= Alice Law =

New Zealand music teacher for the blind (1870–1942)

Alice Law

Alice Easton Law (23 October 1870 – 28 August 1942) was a New Zealand music teacher for the visually impaired at the Jubilee Institute for the Blind who was involved in fundraising for the Institute and ensured that her female students gained the same resources and support as male students.

== Early life ==
Law was born in Burntisland, Fife, Scotland on 23 October 1870, to Catharine Morton and her husband William Law, a commercial traveller. Her sister Mary Blythe Law was born in 1873. In the early 1880s Law moved to New Zealand with her mother and sister. Law assisted her mother who ran a ladies' seminary in Remuera.
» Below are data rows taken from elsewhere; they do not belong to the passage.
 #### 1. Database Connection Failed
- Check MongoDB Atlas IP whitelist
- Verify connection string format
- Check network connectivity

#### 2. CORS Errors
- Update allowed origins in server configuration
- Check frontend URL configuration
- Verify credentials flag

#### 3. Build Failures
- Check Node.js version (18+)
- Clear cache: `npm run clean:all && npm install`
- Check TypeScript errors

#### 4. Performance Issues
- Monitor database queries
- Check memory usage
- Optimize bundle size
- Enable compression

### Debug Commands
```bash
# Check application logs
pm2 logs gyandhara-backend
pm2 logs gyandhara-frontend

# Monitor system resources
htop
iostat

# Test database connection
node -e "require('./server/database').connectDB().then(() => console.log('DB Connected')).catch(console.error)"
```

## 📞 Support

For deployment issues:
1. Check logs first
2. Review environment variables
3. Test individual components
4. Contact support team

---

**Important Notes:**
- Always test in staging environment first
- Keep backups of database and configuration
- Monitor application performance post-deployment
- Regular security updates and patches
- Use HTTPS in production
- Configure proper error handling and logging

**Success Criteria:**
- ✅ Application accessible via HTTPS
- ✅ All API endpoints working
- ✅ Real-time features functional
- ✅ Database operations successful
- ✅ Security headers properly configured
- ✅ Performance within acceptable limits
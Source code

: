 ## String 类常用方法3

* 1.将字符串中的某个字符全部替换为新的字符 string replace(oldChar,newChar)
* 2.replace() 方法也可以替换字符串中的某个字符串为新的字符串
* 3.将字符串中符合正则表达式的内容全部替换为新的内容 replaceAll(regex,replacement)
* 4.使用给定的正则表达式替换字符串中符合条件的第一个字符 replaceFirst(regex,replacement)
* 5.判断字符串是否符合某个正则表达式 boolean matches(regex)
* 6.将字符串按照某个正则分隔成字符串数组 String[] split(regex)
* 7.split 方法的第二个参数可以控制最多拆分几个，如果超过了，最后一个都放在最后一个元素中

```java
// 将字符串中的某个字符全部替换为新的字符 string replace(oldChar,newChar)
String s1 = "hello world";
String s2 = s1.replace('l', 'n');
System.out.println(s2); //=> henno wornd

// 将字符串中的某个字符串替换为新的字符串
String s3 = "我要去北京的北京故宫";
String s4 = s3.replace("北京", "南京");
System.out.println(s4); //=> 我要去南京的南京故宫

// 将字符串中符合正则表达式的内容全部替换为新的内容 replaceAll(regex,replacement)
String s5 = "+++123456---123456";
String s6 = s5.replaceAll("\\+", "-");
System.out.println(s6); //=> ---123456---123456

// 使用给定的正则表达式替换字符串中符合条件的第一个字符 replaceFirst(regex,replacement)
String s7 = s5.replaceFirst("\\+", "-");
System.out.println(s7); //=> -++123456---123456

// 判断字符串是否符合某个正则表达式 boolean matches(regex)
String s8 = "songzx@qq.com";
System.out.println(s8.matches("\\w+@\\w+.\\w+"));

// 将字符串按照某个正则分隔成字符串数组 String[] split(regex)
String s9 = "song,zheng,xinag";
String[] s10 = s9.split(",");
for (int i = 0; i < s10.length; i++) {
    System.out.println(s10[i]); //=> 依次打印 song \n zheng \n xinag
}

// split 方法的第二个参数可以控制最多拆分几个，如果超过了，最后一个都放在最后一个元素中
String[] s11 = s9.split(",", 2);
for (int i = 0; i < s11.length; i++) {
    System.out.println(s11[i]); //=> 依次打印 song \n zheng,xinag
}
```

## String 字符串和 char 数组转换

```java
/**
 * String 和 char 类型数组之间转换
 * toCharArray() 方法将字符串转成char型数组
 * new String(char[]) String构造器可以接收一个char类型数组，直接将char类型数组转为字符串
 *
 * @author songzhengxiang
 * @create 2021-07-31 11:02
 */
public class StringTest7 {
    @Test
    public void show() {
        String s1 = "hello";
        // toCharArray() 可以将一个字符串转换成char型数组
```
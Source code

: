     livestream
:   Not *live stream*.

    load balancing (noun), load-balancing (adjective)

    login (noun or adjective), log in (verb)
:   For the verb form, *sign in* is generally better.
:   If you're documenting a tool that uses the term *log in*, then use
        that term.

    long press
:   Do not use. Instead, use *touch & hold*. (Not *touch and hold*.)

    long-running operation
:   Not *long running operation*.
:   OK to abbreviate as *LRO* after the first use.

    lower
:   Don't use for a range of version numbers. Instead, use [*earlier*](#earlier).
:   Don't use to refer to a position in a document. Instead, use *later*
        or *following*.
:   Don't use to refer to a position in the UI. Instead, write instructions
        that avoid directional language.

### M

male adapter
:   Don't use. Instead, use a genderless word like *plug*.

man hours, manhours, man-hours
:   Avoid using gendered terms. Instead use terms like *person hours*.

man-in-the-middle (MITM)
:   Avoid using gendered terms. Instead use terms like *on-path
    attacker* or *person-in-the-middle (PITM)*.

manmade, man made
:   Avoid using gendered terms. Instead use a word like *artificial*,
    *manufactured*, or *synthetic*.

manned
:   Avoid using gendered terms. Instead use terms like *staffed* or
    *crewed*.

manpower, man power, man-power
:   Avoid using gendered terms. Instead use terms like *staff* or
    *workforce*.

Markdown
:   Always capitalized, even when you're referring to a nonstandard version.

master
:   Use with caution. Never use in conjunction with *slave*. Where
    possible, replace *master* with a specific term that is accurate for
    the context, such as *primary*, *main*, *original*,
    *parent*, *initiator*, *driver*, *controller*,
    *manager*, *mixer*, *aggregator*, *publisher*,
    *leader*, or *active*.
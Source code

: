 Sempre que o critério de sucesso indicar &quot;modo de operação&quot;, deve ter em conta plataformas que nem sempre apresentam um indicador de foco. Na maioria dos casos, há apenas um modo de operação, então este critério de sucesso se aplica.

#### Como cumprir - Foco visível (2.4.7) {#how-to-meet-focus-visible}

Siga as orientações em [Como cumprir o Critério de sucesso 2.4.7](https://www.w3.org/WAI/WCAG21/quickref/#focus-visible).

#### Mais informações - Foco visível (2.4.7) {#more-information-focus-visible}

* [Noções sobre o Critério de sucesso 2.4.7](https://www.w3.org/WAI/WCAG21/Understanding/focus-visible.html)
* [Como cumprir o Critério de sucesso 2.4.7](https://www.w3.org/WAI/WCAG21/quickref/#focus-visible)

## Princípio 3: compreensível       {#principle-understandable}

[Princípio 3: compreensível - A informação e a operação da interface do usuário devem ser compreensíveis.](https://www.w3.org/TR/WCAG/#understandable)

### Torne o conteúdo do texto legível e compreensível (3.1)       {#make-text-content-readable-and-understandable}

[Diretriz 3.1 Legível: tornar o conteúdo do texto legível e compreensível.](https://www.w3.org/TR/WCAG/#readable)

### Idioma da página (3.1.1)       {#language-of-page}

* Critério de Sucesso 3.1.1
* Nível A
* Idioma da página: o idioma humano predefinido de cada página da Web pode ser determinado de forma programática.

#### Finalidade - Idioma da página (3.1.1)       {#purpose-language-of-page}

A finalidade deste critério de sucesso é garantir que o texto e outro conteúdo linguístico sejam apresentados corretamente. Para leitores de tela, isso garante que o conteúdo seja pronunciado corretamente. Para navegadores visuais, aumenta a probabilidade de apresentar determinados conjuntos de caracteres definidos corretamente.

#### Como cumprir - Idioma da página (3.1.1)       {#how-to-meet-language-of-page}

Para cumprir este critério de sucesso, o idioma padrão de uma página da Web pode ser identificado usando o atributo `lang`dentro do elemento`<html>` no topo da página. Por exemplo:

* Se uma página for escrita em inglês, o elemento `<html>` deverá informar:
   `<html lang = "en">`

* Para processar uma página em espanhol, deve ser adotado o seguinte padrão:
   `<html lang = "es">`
Law studied piano under Professor Carl Gustav Schmitt, and violin under Herr Von Zimmerman, and became a music teacher herself. She won the Amateur Opera Club's scholarship in harmony. She went to England to continue her studies, and became a licentiate of the Royal Academy of Music, London. She returned to New Zealand to teach.

== Career ==
Law was a music teacher in Auckland and Devonport.

In 1902 Law gained a part-time position working as a music teacher at the Jubilee Institute for the Blind, where her sister already worked. The Institute was the first organisation in New Zealand to provide education services for the visually impaired, and included residential care, education, and skills training, to enable blind people to increase their independence. Law taught the piano and used braille to help her students study and pass their examinations, producing several high-quality musicians.

Musical performances played a crucial part in raising funds for the Institute, particularly during the depression. The existing Institute band was all-male, and Law was instrumental in forming a corresponding girls orchestra, which performed regularly between 1929 and 1939. Law at times had to intervene at the Institute to ensure that female students received a decent share of resources.

Law was an early member of the Auckland Society of Musicians.

Law never married, and continued working at the Institute until she died in Auckland on 28 August 1942.